Un appoggio trasversale che ha dell’incredibile: l’Ospedale Piemonte deve restare aperto. E’ unanime la voce delle forze politiche a tutela del presidio sanitario posto nel centro cittadino. Una voce che si leva soprattutto dal coro delle destre, se è vero che Gianpiero D’Alia per l’Udc, Vincenzo Garofalo e Nino Germanà per il Nuovo Centro Destra, Bernadette Grasso per Forza Italia hanno appoggiato, nei giorni scorsi e in diversa misura, le richieste provenienti dal mondo sindacale. Una strana sinergia, indubbiamente inedita, che testimonia probabilmente la bontà della battaglia.
Una battaglia centrale, che peraltro affonda le sue radici nel tempo, se è vero com’è vero che le preoccupazioni, lungi dell’essere scemate, sono diventate un crescendo dall’inizio dell’anno sino ai giorni nostri (con buona pace delle petizioni firmate dai cittadini e dagli operatori ospedalieri).
Nel mese di Marzo la vicenda era finita sotto i riflettori dell’Amministrazione Regionale: in quell’occasione, l’assessore alla Sanità Lucia Borsellino giocò di rimessa, rimandando la soluzione del problema alle calende greche, ossia all’approvazione dell’onnicomprensivo Piano Sanitario Regionale. I giorni sono trascorsi, l’acqua è passata sotto i ponti, eppure il Piemonte resta a rischio sotto la stretta finanziaria voluta da Crocetta.
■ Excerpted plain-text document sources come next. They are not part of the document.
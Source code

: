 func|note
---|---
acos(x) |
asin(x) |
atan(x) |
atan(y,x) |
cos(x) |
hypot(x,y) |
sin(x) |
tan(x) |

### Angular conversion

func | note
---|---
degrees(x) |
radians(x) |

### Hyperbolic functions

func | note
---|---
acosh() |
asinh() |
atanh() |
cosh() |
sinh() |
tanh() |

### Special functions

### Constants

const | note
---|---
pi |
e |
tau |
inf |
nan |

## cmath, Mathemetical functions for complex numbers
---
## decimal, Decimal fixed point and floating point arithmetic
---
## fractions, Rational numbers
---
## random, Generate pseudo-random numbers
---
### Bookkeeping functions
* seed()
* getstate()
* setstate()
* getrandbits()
Le istanze dei lavoratori sono state sposate dalla Giunta Accorinti: il primo cittadino si è impegnato personalmente di fronte alle sigle confederali, ergendosi a loro ambasciatore a Palermo: “Abbiamo sempre detto che l’ospedale Piemonte non si tocca e chi pensa di chiuderlo si scontrerà non solo con il Sindaco ma con l’intera città” ha tuonato il primo cittadino.
E’ l’atteggiamento giusto: Accorinti ha davvero tutti i messinesi dietro di sé in questa lotta con Palazzo d’Orleans. Speriamo riesca a farsi valere: lui si gioca la faccia, noi la salute.